[Opening Data for the task section]
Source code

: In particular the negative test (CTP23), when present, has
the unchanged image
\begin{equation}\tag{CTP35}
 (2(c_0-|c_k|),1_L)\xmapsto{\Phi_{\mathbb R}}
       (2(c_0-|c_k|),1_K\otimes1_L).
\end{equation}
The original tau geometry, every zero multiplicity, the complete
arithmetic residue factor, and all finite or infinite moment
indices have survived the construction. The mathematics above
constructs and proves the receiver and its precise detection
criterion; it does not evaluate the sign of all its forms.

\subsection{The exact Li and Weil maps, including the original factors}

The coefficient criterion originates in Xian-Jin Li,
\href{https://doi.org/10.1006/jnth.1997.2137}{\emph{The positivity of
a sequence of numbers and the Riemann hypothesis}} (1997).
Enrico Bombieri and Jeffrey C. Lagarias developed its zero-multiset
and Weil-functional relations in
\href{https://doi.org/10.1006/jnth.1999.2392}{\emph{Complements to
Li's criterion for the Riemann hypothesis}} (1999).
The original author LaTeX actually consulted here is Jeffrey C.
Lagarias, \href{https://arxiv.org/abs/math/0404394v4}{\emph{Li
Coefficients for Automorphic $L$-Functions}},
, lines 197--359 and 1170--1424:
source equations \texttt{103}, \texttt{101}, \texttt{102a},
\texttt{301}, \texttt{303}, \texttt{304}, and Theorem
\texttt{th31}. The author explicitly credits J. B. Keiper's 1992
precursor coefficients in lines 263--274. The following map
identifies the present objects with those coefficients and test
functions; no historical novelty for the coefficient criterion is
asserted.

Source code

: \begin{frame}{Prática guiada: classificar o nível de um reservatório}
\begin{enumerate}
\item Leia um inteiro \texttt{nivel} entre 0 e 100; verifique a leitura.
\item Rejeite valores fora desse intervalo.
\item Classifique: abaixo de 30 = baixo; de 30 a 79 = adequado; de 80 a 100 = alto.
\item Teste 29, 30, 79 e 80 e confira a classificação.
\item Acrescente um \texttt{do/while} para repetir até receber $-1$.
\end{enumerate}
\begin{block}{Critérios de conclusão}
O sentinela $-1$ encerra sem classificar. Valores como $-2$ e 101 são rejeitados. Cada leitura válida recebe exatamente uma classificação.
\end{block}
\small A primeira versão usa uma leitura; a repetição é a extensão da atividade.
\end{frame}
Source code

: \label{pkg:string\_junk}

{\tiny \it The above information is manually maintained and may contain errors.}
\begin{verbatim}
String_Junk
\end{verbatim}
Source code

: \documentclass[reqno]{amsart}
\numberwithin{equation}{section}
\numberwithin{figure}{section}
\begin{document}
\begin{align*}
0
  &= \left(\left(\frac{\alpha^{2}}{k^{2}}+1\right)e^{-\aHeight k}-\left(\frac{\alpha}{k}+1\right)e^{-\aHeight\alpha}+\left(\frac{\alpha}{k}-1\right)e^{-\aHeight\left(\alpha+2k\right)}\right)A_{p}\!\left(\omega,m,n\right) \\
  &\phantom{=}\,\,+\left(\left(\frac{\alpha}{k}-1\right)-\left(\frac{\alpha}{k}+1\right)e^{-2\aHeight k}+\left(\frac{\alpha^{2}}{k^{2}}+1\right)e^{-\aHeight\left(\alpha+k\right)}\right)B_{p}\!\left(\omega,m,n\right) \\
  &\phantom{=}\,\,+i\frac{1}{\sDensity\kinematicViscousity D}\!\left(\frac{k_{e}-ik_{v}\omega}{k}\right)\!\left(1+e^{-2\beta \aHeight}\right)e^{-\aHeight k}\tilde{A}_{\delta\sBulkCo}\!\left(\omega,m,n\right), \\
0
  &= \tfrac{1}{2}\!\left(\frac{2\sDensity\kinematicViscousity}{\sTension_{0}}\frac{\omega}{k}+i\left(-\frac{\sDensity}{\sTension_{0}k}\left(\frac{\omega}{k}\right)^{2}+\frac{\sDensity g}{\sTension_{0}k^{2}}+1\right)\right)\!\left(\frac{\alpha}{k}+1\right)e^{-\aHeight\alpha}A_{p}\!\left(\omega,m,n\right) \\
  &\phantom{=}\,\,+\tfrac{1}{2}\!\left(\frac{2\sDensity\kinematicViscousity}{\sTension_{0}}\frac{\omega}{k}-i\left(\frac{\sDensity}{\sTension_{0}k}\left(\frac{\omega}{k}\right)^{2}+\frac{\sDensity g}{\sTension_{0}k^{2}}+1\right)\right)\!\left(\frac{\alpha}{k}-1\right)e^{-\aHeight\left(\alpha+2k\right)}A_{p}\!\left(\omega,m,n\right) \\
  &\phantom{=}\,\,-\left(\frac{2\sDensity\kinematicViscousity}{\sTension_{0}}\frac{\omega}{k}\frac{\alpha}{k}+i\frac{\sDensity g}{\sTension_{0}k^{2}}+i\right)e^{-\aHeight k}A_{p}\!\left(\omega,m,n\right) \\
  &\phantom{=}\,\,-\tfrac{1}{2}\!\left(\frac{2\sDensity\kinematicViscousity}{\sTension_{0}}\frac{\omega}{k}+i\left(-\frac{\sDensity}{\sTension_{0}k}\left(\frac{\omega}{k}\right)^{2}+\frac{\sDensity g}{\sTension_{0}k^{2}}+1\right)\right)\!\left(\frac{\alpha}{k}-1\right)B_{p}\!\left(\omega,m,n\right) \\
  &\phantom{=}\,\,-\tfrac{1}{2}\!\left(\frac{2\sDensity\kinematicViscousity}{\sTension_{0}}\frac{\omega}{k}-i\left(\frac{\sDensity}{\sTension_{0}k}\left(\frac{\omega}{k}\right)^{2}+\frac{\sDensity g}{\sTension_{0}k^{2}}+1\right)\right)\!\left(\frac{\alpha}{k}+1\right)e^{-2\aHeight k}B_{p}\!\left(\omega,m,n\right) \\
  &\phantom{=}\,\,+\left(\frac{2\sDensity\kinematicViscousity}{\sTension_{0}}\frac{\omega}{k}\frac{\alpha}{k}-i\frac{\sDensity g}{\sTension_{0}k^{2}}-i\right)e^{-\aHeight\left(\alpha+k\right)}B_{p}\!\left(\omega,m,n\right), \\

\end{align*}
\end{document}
[Closing Data for the task section]
Task description: Go through the entries and count the lines where the word "texttt" appears; give only the count.

Exercise solution: 5